Beginning with the first line of the data below, extract each line up to and including the one containing "any webpage/Vue/React and". Copy them exactly and add nothing.

*** Opening of INPUT ***

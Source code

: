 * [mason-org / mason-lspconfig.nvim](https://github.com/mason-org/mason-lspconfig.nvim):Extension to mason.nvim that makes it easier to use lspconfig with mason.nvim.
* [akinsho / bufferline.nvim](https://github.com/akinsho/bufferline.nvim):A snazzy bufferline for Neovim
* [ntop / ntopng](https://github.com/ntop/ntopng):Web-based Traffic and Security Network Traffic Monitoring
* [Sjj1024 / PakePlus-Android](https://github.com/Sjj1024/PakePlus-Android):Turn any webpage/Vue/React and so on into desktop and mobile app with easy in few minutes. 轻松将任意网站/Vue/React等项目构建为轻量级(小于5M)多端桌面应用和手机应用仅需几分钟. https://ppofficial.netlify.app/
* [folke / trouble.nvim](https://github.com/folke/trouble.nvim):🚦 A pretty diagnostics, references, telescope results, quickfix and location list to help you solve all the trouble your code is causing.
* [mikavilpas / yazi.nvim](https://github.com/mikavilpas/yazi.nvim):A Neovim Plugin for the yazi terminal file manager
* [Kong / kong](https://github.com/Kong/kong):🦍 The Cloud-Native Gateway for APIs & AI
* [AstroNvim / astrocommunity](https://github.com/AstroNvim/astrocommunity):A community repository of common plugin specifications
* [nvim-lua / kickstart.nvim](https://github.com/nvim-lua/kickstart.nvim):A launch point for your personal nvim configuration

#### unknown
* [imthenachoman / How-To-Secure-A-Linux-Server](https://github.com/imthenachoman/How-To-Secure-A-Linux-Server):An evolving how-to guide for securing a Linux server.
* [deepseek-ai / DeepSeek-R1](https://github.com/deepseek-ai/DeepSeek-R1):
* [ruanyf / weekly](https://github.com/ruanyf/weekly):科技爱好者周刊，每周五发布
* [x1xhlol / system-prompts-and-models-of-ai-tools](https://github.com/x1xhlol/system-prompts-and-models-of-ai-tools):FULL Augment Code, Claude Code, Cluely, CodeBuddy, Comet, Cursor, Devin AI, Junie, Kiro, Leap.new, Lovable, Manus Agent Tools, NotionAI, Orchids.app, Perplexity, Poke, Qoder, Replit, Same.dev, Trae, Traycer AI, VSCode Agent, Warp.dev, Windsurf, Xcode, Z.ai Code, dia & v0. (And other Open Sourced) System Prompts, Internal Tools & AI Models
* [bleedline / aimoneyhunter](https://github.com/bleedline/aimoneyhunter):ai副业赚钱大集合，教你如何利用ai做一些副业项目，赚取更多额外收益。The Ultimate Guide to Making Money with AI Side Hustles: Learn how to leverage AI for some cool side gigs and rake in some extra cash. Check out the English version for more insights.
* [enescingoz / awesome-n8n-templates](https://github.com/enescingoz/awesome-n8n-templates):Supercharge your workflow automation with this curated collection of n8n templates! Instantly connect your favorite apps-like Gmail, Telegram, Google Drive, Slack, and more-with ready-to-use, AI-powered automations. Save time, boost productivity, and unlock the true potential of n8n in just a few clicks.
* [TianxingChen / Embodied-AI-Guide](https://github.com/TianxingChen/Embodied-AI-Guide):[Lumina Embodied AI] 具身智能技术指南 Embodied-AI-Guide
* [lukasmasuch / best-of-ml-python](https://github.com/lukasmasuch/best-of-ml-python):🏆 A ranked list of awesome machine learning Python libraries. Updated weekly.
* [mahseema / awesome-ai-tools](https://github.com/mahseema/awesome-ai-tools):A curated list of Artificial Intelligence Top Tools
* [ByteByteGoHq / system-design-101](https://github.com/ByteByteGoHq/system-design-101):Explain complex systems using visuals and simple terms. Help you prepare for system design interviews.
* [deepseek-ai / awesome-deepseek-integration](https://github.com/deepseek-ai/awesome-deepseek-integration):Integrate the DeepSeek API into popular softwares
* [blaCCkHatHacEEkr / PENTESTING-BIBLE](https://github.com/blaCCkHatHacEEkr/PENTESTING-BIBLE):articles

*** Close of INPUT ***

- **RESPONSE TO THE EXERCISE**
Source code

: * [mason-org / mason-lspconfig.nvim](https://github.com/mason-org/mason-lspconfig.nvim):Extension to mason.nvim that makes it easier to use lspconfig with mason.nvim.
* [akinsho / bufferline.nvim](https://github.com/akinsho/bufferline.nvim):A snazzy bufferline for Neovim
* [ntop / ntopng](https://github.com/ntop/ntopng):Web-based Traffic and Security Network Traffic Monitoring
* [Sjj1024 / PakePlus-Android](https://github.com/Sjj1024/PakePlus-Android):Turn any webpage/Vue/React and so on into desktop and mobile app with easy in few minutes. 轻松将任意网站/Vue/React等项目构建为轻量级(小于5M)多端桌面应用和手机应用仅需几分钟. https://ppofficial.netlify.app/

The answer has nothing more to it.